4) Kritische Beiträge zur Geschichte und Genealogie der Grafen von Dassel, von E. F. Mooyer in Minden, in derselben Zeitschrift, VIII, Münster, 1845, S. 87 - 124.

Ich bin dazu so glücklich gewesen, einige besiegelte Original=Urkunden der Gräfin Adelheid ans Licht zu bringen. Schafft auch das entdeckte Siegel der Gräfin nicht mehr Klarheit, so ist doch die Entdeckung und die Gewißheit über die Beschaffenheit desselben wichtig genug, um die Funde öffentlich mitzutheilen.

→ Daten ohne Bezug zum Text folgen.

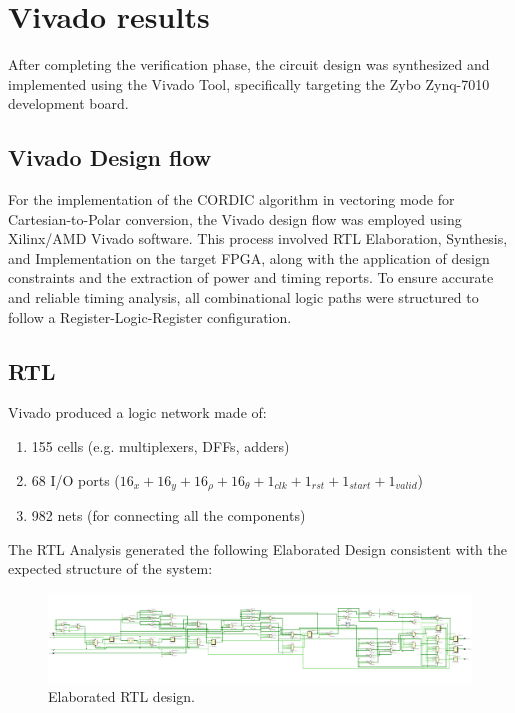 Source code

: \chapter{Vivado results}
After completing the verification phase, the circuit design was synthesized and implemented using the Vivado Tool, specifically targeting the Zybo Zynq-7010 development board.

\section{Vivado Design flow}
For the implementation of the CORDIC algorithm in vectoring mode for Cartesian-to-Polar conversion, the Vivado design flow was employed using Xilinx/AMD Vivado software. This process involved RTL Elaboration, Synthesis, and Implementation on the target FPGA, along with the application of design constraints and the extraction of power and timing reports. To ensure accurate and reliable timing analysis, all combinational logic paths were structured to follow a Register-Logic-Register configuration.

\section{RTL}
Vivado produced a logic network made of:

\begin{enumerate}
    \item 155 cells (e.g. multiplexers, DFFs, adders)
    \item 68 I/O ports ($16_{x} + 16_{y} + 16_{\rho} + 16_{\theta} + 1_{clk} + 1_{rst} + 1_{start} + 1_{valid}$)
    \item 982 nets (for connecting all the components)
\end{enumerate}

The RTL Analysis generated the following Elaborated Design consistent with the expected structure of the system:
\begin{figure}[H]
    \centering
    \includegraphics[width=\textwidth]{./images/Synthesis/schematic.pdf}
    \caption{Elaborated RTL design.}
    \label{fig:schematic}
\end{figure}

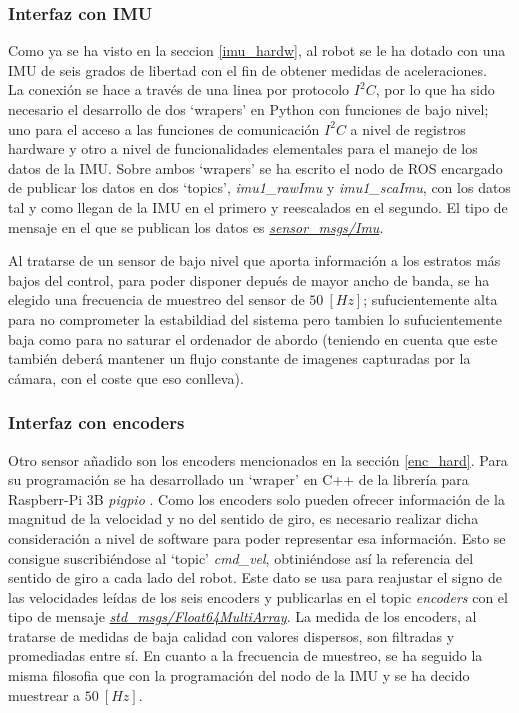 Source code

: \subsubsection{Interfaz con IMU}
Como ya se ha visto en la seccion \ref{imu_hardw}, al robot se le ha dotado con una IMU de seis grados de libertad con el fin de obtener medidas de aceleraciones.\\
La conexión se hace a través de una linea por protocolo $I^2C$, por lo que ha sido necesario el desarrollo de dos `wrapers' en Python con funciones de bajo nivel; uno para el acceso a las
funciones de comunicación $I^2C$ a nivel de registros hardware y otro a nivel de funcionalidades elementales para el manejo de los datos de la IMU.
Sobre ambos `wrapers' se ha escrito el nodo de ROS encargado de publicar los datos en dos `topics', \textit{imu1\_rawImu} y \textit{imu1\_scaImu}, con los datos tal y como llegan 
de la IMU en el primero y reescalados en el segundo. El tipo de mensaje en el que se publican los datos es \textit{\href{http://docs.ros.org/kinetic/api/sensor_msgs/html/msg/Imu.html}{sensor\_msgs/Imu}}.\par
Al tratarse de un sensor de bajo nivel que aporta información a los estratos más bajos del control, para poder disponer depués de mayor ancho de banda, se ha elegido una frecuencia de muestreo del sensor de $50\ [Hz]$; sufucientemente alta para no comprometer la estabildiad del sistema
pero tambien lo sufucientemente baja como para no saturar el ordenador de abordo (teniendo en cuenta que este también deberá mantener un flujo constante de imagenes capturadas por la cámara, con el coste que eso conlleva).

 \subsubsection{Interfaz con encoders}\label{enc_soft}
Otro sensor añadido son los encoders mencionados en la sección \ref{enc_hard}. Para su programación se ha desarrollado un `wraper' en C++ de la librería para Raspberr-Pi 3B \textit{pigpio} 
\cite{pigpio}. Como los encoders solo pueden ofrecer información de la magnitud de la velocidad y no del sentido de giro, es necesario realizar dicha consideración a nivel de software para poder representar esa información.
Esto se consigue suscribiéndose al `topic' \textit{cmd\_vel}, obtiniéndose así la referencia del sentido de giro a cada lado del robot. Este dato se usa para reajustar el signo de las velocidades leídas de los seis encoders y publicarlas en el topic \textit{encoders} con el tipo de mensaje \textit{\href{http://docs.ros.org/jade/api/std_msgs/html/msg/Float64MultiArray.html}{std\_msgs/Float64MultiArray}}. La medida de los encoders, al tratarse de medidas de baja calidad con valores dispersos, son filtradas y promediadas entre sí. En cuanto a la frecuencia de muestreo, se ha seguido la misma filosofia que con la programación del nodo de la IMU y se ha decido muestrear a $50\ [Hz]$.

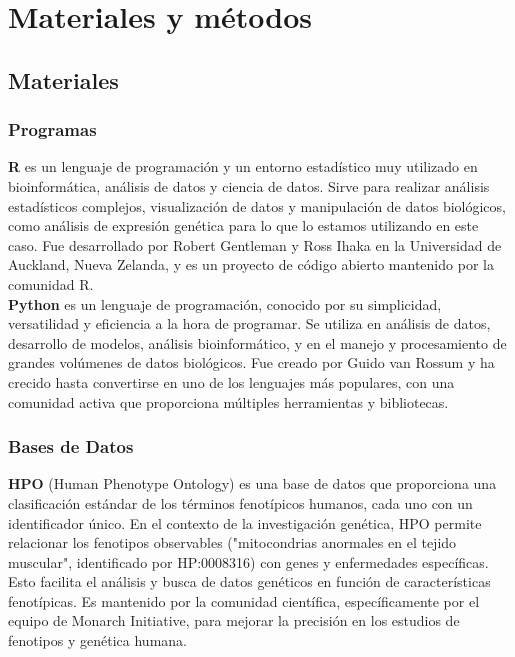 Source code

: \section{Materiales y métodos}


\subsection{\textbf{Materiales}}

\subsubsection{Programas}
 

\textbf{R} es un lenguaje de programación y un entorno estadístico muy utilizado en bioinformática, análisis de datos y ciencia de datos.
Sirve para realizar análisis estadísticos complejos, visualización de datos y manipulación de datos biológicos, como análisis de expresión genética para lo que lo estamos utilizando en este caso.
Fue desarrollado por Robert Gentleman y Ross Ihaka en la Universidad de Auckland, Nueva Zelanda, y es un proyecto de código abierto mantenido por la comunidad R.\\


\textbf{Python} es un lenguaje de programación, conocido por su simplicidad, versatilidad y eficiencia a la hora de programar.
Se utiliza en análisis de datos, desarrollo de modelos, análisis bioinformático, y en el manejo y procesamiento de grandes volúmenes de datos biológicos.
Fue creado por Guido van Rossum y ha crecido hasta convertirse en uno de los lenguajes más populares, con una comunidad activa que proporciona múltiples herramientas y bibliotecas.
\subsubsection{Bases de Datos}


\textbf{HPO} (Human Phenotype Ontology) es una base de datos que proporciona una clasificación estándar de los términos fenotípicos humanos, cada uno con un identificador único.
En el contexto de la investigación genética, HPO permite relacionar los fenotipos observables ("mitocondrias anormales en el tejido muscular", identificado por HP:0008316) con genes y enfermedades específicas. Esto facilita el análisis y busca de datos genéticos en función de características fenotípicas.
Es mantenido por la comunidad científica, específicamente por el equipo de Monarch Initiative, para mejorar la precisión en los estudios de fenotipos y genética humana.\\




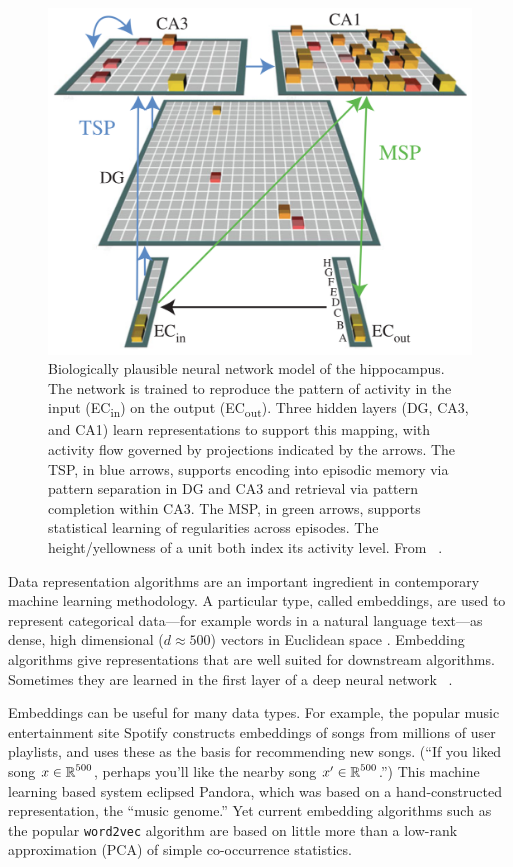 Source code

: \setlength{\columnsep}{20pt}
\begin{figure}
\centering
\includegraphics[width=.44\textwidth]{figs/hipp-model}
\caption{\small Biologically plausible neural network model of the
hippocampus. The network is trained to reproduce the pattern of
activity in the input (EC\textsubscript{in}) on the output
(EC\textsubscript{out}). Three hidden layers (DG, CA3, and CA1) learn
representations to support this mapping, with activity flow governed
by projections indicated by the arrows. The TSP, in blue
arrows, supports encoding into episodic memory via pattern separation
in DG and CA3 and retrieval via pattern completion within CA3. The
MSP, in green arrows, supports statistical learning of
regularities across episodes. The height/yellowness of a unit both
index its activity level. From ~\citet{Schapiro:2017}.}
    \label{fig:hipp}
    \vskip2pt
\end{figure}

\statbackground{}
Data representation algorithms are an important ingredient in contemporary
machine learning methodology. A particular type, called embeddings, are used to represent
categorical data---for example words in a natural language text---as
dense, high dimensional ($d\approx 500$) vectors in Euclidean space \citep{Mikolov:2013}.
Embedding algorithms give representations that are well suited for downstream
algorithms. Sometimes they are learned in the first layer of
a deep neural network ~\citep{Bengio:2003}.  

Embeddings can be useful for many data types. For example, the popular
music entertainment site Spotify constructs embeddings of songs from
millions of user playlists, and uses these as the basis for
recommending new songs.  (``If you liked song $x\in\mbox{$\mathbb{R}$}^{500}$,
perhaps you'll like the nearby song $x'\in\mbox{$\mathbb{R}$}^{500}$.'')  This
machine learning based system eclipsed Pandora, which was based on a
hand-constructed representation, the ``music genome.'' Yet current
embedding algorithms such as the popular \texttt{word2vec} algorithm
are based on little more than a low-rank approximation (PCA) of simple
co-occurrence statistics.


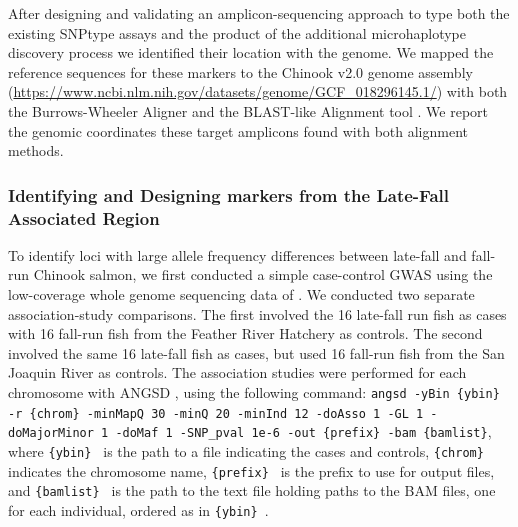 After designing and validating an amplicon-sequencing approach to type both the
existing SNPtype assays and the product of the additional microhaplotype
discovery process we identified their location with the genome. We mapped the reference
sequences for these markers 
to the Chinook v2.0 genome assembly (\url{https://www.ncbi.nlm.nih.gov/datasets/genome/GCF_018296145.1/})
with both the Burrows-Wheeler Aligner \citep{bwa-mem2009} and the BLAST-like Alignment tool \citep{kent2002blat}.
We report the genomic coordinates these target amplicons found with both alignment methods.

\subsubsection*{Identifying and Designing markers from the Late-Fall Associated Region}

To identify loci with large allele frequency differences between late-fall and fall-run Chinook salmon, 
we first conducted a simple case-control GWAS using the low-coverage whole genome sequencing 
data of \citet{thompson2020complex}.  We conducted two separate association-study comparisons.  
The first involved the 16 late-fall run fish as cases with 16 fall-run fish from the Feather River Hatchery as controls. 
The second involved the same 16 late-fall fish as cases, but used 16 fall-run fish from the San 
Joaquin River as controls.  The association studies were performed for each chromosome with 
ANGSD \citep{pmid21663684,korneliussen_angsd_2014}, using the following command: {\footnotesize\tt angsd -yBin \{ybin\}  -r \{chrom\} 
-minMapQ 30 -minQ 20 -minInd 12 -doAsso 1 -GL 1 -doMajorMinor 1 -doMaf 1 -SNP\_pval 1e-6  
-out \{prefix\}  -bam \{bamlist\}}, where {\tt \{ybin\} } is the path to a file indicating the cases and 
controls, 
{\tt \{chrom\} } indicates the chromosome name, {\tt \{prefix\} } is the prefix to use for output files, and 
{\tt \{bamlist\} } is the path to the text file holding paths to the BAM files, one for each individual, ordered as in {\tt \{ybin\} }.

Ueber die Gräfin Adelheid selbst kann ich nichts Besseres thun, als im Folgenden die Worte meines gelehrten Freundes Mooyer mitzutheilen und auf v. Kobbe's Geschichte von Lauenburg zu verweisen. Mooyer sagt a. a. O. S. 96 flgd. und S. 104:

"Adelheid war eine Tochter Günther's, Grafen von Kefernberg, und eine Schwester Ludolf's, Grafen von Hallermund († 15. Nov. 1255). Zuerst war sie mit Bernhard II., Grafen von Ratzeburg, einem Sohne Bernhard's I. († 1195) und einem Enkel Heinrich's von Badewide († 1178?), vermählt. Dieser Bernhard II. war anfänglich geistlich, nahm aber die Regierung über Ratzeburg an, nachdem seine beiden älteren Brüder Volrad und Heinrich kurz vor oder im Jahre 1191 das Zeitliche gesegnet hatten und nachdem sein Vater Bernhard I. ebenfalls des Todes verblichen war und der Papst ihm die Dispensation ertheilt hatte. Aus seiner Ehe mit der Adelheid entsproß Bernhard III., der aber schon bald nach 1195 starb. Bernhard II. selbst erlag 1200 dem Tode (Dahlmann, Geschichte von Dänemark, I, S. 336). Darauf vermählte sich Adelheid mit Adolf I., Grafen von Dassel, und als dessen Gemahlin wird ihrer im Jahre 1209 gedacht (Wolf, Versuch einer Geschichte der Grafen von Hallermund 22; Meyer und Erhard Zeitschrift des westphäl. Vereins I, 181). In Folge dieser Vermählung, da Adelheid die Erbin von Ratzeburg war, nannten sich die Grafen Adolf I. und Ludolf II. von Dassel von 1201 bis 1203 auch Grafen von Ratzeburg (Lappenberg, Hamburgisches Urkundenbuch I. S. 288 (vom J. 1201) und 354; Urkundenbuch der Stadt Lübeck I, S. 15; vgl. v. Kobbe, Gesch. des Herzogthums Lauenburg I. S. 333); nach dieser Zeit aber nannte sich Albert, Graf von Orlamünde, welcher 1200 zum Ritter geschlagen und gleich nachher vom Könige von Dänemark zum Statthalter von Holstein ernannt war, auch Graf von Ratzeburg (Allgem.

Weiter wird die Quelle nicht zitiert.